» **Work item**:
Pull out every line below that holds the word "them".

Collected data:
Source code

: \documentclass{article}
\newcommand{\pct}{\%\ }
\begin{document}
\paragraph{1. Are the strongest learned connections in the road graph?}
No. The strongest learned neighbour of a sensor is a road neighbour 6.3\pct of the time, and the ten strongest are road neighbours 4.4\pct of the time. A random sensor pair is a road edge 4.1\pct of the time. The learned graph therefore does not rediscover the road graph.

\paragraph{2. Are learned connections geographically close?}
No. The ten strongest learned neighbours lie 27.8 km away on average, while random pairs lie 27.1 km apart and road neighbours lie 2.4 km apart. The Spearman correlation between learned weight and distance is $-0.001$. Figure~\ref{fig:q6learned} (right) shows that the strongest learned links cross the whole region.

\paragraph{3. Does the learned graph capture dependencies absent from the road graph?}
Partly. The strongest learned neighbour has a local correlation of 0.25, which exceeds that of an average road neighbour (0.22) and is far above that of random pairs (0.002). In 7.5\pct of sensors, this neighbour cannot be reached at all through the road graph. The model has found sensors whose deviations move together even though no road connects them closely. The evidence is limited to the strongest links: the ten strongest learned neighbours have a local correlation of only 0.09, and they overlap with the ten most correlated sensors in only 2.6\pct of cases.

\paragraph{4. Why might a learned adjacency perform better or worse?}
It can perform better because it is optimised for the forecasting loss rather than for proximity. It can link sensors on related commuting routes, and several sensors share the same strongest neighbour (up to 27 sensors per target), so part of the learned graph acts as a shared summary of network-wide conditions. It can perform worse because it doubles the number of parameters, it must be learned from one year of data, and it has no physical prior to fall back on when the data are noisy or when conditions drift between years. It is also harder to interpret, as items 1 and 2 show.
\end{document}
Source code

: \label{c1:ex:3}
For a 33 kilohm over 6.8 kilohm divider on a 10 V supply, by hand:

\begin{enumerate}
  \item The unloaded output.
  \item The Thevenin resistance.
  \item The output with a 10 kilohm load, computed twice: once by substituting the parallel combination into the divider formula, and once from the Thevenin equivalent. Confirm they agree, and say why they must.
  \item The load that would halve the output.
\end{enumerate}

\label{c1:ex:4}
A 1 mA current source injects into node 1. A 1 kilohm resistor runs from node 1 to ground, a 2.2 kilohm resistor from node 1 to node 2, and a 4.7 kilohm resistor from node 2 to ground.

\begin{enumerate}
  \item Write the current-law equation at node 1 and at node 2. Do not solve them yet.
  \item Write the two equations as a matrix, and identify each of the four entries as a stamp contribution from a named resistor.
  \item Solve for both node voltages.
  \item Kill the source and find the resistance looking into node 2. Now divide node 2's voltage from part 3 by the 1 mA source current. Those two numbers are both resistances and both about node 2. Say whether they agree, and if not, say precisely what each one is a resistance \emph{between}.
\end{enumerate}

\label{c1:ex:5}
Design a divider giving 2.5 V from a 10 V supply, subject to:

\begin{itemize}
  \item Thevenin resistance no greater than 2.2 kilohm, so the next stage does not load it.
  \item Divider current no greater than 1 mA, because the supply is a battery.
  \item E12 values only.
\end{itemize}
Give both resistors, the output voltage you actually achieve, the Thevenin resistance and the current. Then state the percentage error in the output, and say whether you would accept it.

» **Result of this exercise**:
Partly. The strongest learned neighbour has a local correlation of 0.25, which exceeds that of an average road neighbour (0.22) and is far above that of random pairs (0.002). In 7.5\pct of sensors, this neighbour cannot be reached at all through the road graph. The model has found sensors whose deviations move together even though no road connects them closely. The evidence is limited to the strongest links: the ten strongest learned neighbours have a local correlation of only 0.09, and they overlap with the ten most correlated sensors in only 2.6\pct of cases.
  \item Write the current-law equation at node 1 and at node 2. Do not solve them yet.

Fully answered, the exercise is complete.